Football is a game of inches, but it’s also a game of odds. It takes a fortuitous bounce of the ball or two to win it all, and when the ball bounces your way so many times through the first six games of the season, it’s bound to go the other way eventually.
Remember, it’s OK to be in charge of the AFC West with the second-place team, a team you’ve already bested, coming into your house needing to beat you head-to-head to take hold of the top spot. It’s OK to be one of only 10 teams in the entire league with at least six wins. No matter what certain local, half-celebrity television reporters say, it’s OK to have a starting quarterback who ranks 12th in passing efficiency with over 2,000 yards and an 11-to-4 touchdown-to-interception ratio.
Excuse me if the metaphorical horse seems dead, but the fact remains that despite the buzz, the gridiron Broncos are alive and well. Denver isn’t going to quit playing football because it has already defied the odds in mid-November. It won’t throw in the towel because some halfwit stands on a tiny soapbox in front of a downtown news camera and whines that Orton can’t throw it farther than three yards. The man is in the top half of the league in yards per attempt – ahead of Kurt Warner, Carson Palmer and Matt Ryan.

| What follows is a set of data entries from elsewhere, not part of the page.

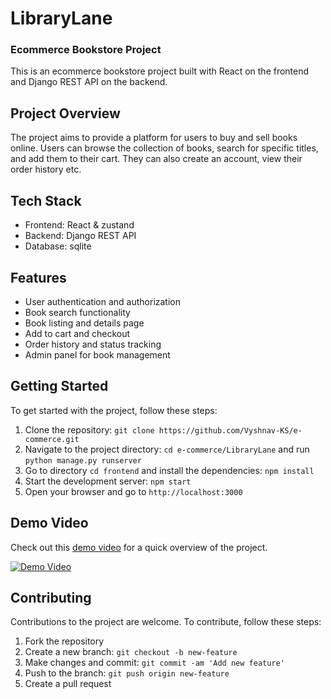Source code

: # LibraryLane
### Ecommerce Bookstore Project

This is an ecommerce bookstore project built with React on the frontend and Django REST API on the backend.

## Project Overview

The project aims to provide a platform for users to buy and sell books online. Users can browse the collection of books, search for specific titles, and add them to their cart. They can also create an account, view their order history etc.

## Tech Stack

- Frontend: React & zustand
- Backend: Django REST API
- Database: sqlite

## Features

- User authentication and authorization
- Book search functionality
- Book listing and details page
- Add to cart and checkout
- Order history and status tracking
- Admin panel for book management

## Getting Started

To get started with the project, follow these steps:

1. Clone the repository: `git clone https://github.com/Vyshnav-KS/e-commerce.git`
2. Navigate to the project directory: `cd e-commerce/LibraryLane` and run `python manage.py runserver`
3. Go to directory `cd frontend` and install the dependencies: `npm install`
4. Start the development server: `npm start`
5. Open your browser and go to `http://localhost:3000`

## Demo Video

Check out this [demo video](https://www.loom.com/embed/9915faff11424535b475187b4766789f) for a quick overview of the project.

[![Demo Video](https://cdn.loom.com/sessions/thumbnails/9915faff11424535b475187b4766789f-with-play.gif)](https://www.loom.com/embed/9915faff11424535b475187b4766789f)

## Contributing

Contributions to the project are welcome. To contribute, follow these steps:

1. Fork the repository
2. Create a new branch: `git checkout -b new-feature`
3. Make changes and commit: `git commit -am 'Add new feature'`
4. Push to the branch: `git push origin new-feature`
5. Create a pull request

And Jay Cutler. Bringing up former players and long-lost baggage isn’t the point of this wakeup call, but somehow, through all of the success, there are still fans begging for the return of the worst quarterback in the NFL. It’s simple. Kyle Orton’s care of the football and heady play has made Denver a better team. Cutler’s league-leading 17 interceptions have literally crippled the Bears.

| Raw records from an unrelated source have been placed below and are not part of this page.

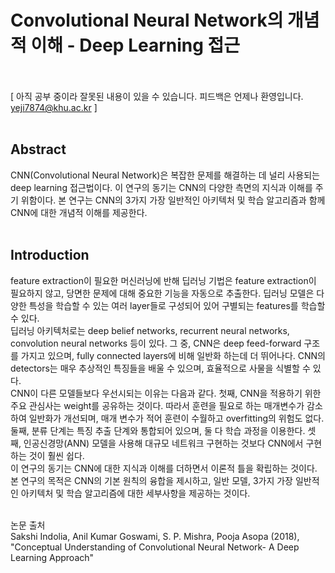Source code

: # Convolutional Neural Network의 개념적 이해 - Deep Learning 접근 <br><br>

[ 아직 공부 중이라 잘못된 내용이 있을 수 있습니다. 피드백은 언제나 환영입니다. yeji7874@khu.ac.kr ] <br><br>

## Abstract <br>
CNN(Convolutional Neural Network)은 복잡한 문제를 해결하는 데 널리 사용되는 deep learning 접근법이다. 
이 연구의 동기는 CNN의 다양한 측면의 지식과 이해를 주기 위함이다. 
본 연구는 CNN의 3가지 가장 일반적인 아키텍처 및 학습 알고리즘과 함께 CNN에 대한 개념적 이해를 제공한다. <br><br>

## Introduction <br>
feature extraction이 필요한 머신러닝에 반해 딥러닝 기법은 feature extraction이 필요하지 않고, 당면한 문제에 대해 중요한 기능을 자동으로 추출한다.
딥러닝 모델은 다양한 특성을 학습할 수 있는 여러 layer들로 구성되어 있어 구별되는 features를 학습할 수 있다. <br>
딥러닝 아키텍처로는 deep belief networks, recurrent neural networks, convolution neural networks 등이 있다.
그 중, CNN은 deep feed-forward 구조를 가지고 있으며, fully connected layers에 비해 일반화 하는데 더 뛰어나다.
CNN의 detectors는 매우 추상적인 특징들을 배울 수 있으며, 효율적으로 사물을 식별할 수 있다. <br>
CNN이 다른 모델들보다 우선시되는 이유는 다음과 같다. 
첫째, CNN을 적용하기 위한 주요 관심사는 weight를 공유하는 것이다. 
따라서 훈련을 필요로 하는 매개변수가 감소하여 일반화가 개선되며, 매개 변수가 적어 훈련이 수월하고 overfitting의 위험도 없다.
둘째, 분류 단계는 특징 추출 단계와 통합되어 있으며, 둘 다 학습 과정을 이용한다. 
셋째, 인공신경망(ANN) 모델을 사용해 대규모 네트워크 구현하는 것보다 CNN에서 구현하는 것이 훨씬 쉽다. <br>
이 연구의 동기는 CNN에 대한 지식과 이해를 더하면서 이론적 틀을 확립하는 것이다. 
본 연구의 목적은 CNN의 기본 원칙의 융합을 제시하고, 일반 모델, 3가지 가장 일반적인 아키텍처 및 학습 알고리즘에 대한 세부사항을 제공하는 것이다. <br><br>

논문 출처 <br>
Sakshi Indolia, Anil Kumar Goswami, S. P. Mishra, Pooja Asopa (2018), "Conceptual Understanding of Convolutional Neural Network- A Deep Learning Approach" <br><br>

One last time, Denver is 6-3, not 3-6. There are five other teams with the same mark through nine games, and none of them is panicked. We shouldn’t be either.
The defense has been a scythe of opposing quarterbacks, ranking second in the league with 29 sacks. It’s fourth in points allowed. It held Tom Brady, Randy Moss and Wes Welker to 17 — half as many as Indianapolis allowed. This isn’t just a good football team, it’s a division-leading, Patriots-beating, odds-defying behemoth that will keep its head high and mind focused. It didn’t give up when so many had it pegged as the scourge of the AFC, and it won’t give up now.
So where’s the love? Where’s the diehard loyalty when it should be easy to come by. No one gave Denver a chance to take the first two months of the season by storm, and now, after three losses, the wagons have dispersed in a race to remind everyone that they, too, knew all along that Denver couldn’t do it.
Come on. This is the city that birthed LoDo out of a forlorn warehouse district. A group of people who climb mountains when they want to relax. A township of citizens who breathe air that makes visitors wheeze. There’s resilience here. Heart. Some good, old-fashioned grit. Let’s show some.
This losing streak isn’t an omen, it’s an opportunity.